DATA TO USE:
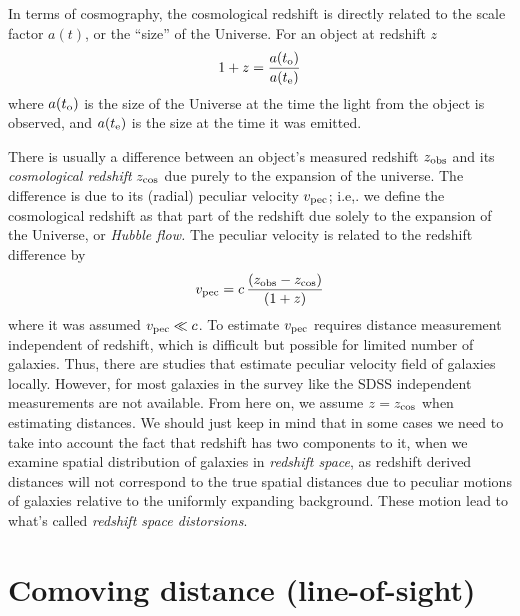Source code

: In terms of cosmography, the cosmological redshift is directly related
to the scale factor $a(t)$, or the ``size'' of the Universe.  For an
object at redshift $z$
\begin{equation}
1+z = \frac{a(t_{\rm o})}{a(t_{\rm e})}
\end{equation}
where $a(t_{\rm o})$ is the size of the Universe at the time the light
from the object is observed, and $a(t_{\rm e})$ is the size at the
time it was emitted.

There is usually a difference between an object's measured redshift $z_{\rm obs}$ and
its {\it cosmological redshift\/} $z_{\rm cos}$ due purely to the expansion of the universe. 
The difference is due to its (radial) {peculiar velocity\/} $v_{\rm pec}$; i.e,. we define the
cosmological redshift as that part of the redshift due solely to the
expansion of the Universe, or {\it Hubble flow.} The peculiar
velocity is related to the redshift difference by
\begin{equation}
v_{\rm pec} = c\,\frac{(z_{\rm obs}-z_{\rm cos})}{(1+z)}
\end{equation}
where it was assumed $v_{\rm pec}\ll c$. To estimate $v_{\rm pec}$ requires distance measurement independent of redshift, which is difficult but possible for limited number of galaxies. Thus, there are studies that estimate peculiar velocity field of galaxies locally. However, for most galaxies in the survey like the SDSS independent measurements are not available. From here on, we
assume $z=z_{\rm cos}$ when estimating distances. We should just keep in mind that in some cases we need to take into account the fact that redshift has two components to it, when we examine spatial distribution of galaxies in {\it redshift space}, as redshift derived distances will not correspond to the true spatial distances due to peculiar motions of galaxies relative to the uniformly expanding background. These motion lead to what's called {\it redshift space distorsions}. 

\section{Comoving distance (line-of-sight)}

ACTIVITY: Could you copy all of the entries above exactly, without the pictures?

RESPONSE BELOW:
Source code

: In terms of cosmography, the cosmological redshift is directly related
to the scale factor $a(t)$, or the ``size'' of the Universe.  For an
object at redshift $z$
\begin{equation}
1+z = \frac{a(t_{\rm o})}{a(t_{\rm e})}
\end{equation}
where $a(t_{\rm o})$ is the size of the Universe at the time the light
from the object is observed, and $a(t_{\rm e})$ is the size at the
time it was emitted.

There is usually a difference between an object's measured redshift $z_{\rm obs}$ and
its {\it cosmological redshift\/} $z_{\rm cos}$ due purely to the expansion of the universe. 
The difference is due to its (radial) {peculiar velocity\/} $v_{\rm pec}$; i.e,. we define the
cosmological redshift as that part of the redshift due solely to the
expansion of the Universe, or {\it Hubble flow.} The peculiar
velocity is related to the redshift difference by
\begin{equation}
v_{\rm pec} = c\,\frac{(z_{\rm obs}-z_{\rm cos})}{(1+z)}
\end{equation}
where it was assumed $v_{\rm pec}\ll c$. To estimate $v_{\rm pec}$ requires distance measurement independent of redshift, which is difficult but possible for limited number of galaxies. Thus, there are studies that estimate peculiar velocity field of galaxies locally. However, for most galaxies in the survey like the SDSS independent measurements are not available. From here on, we
assume $z=z_{\rm cos}$ when estimating distances. We should just keep in mind that in some cases we need to take into account the fact that redshift has two components to it, when we examine spatial distribution of galaxies in {\it redshift space}, as redshift derived distances will not correspond to the true spatial distances due to peculiar motions of galaxies relative to the uniformly expanding background. These motion lead to what's called {\it redshift space distorsions}. 

\section{Comoving distance (line-of-sight)}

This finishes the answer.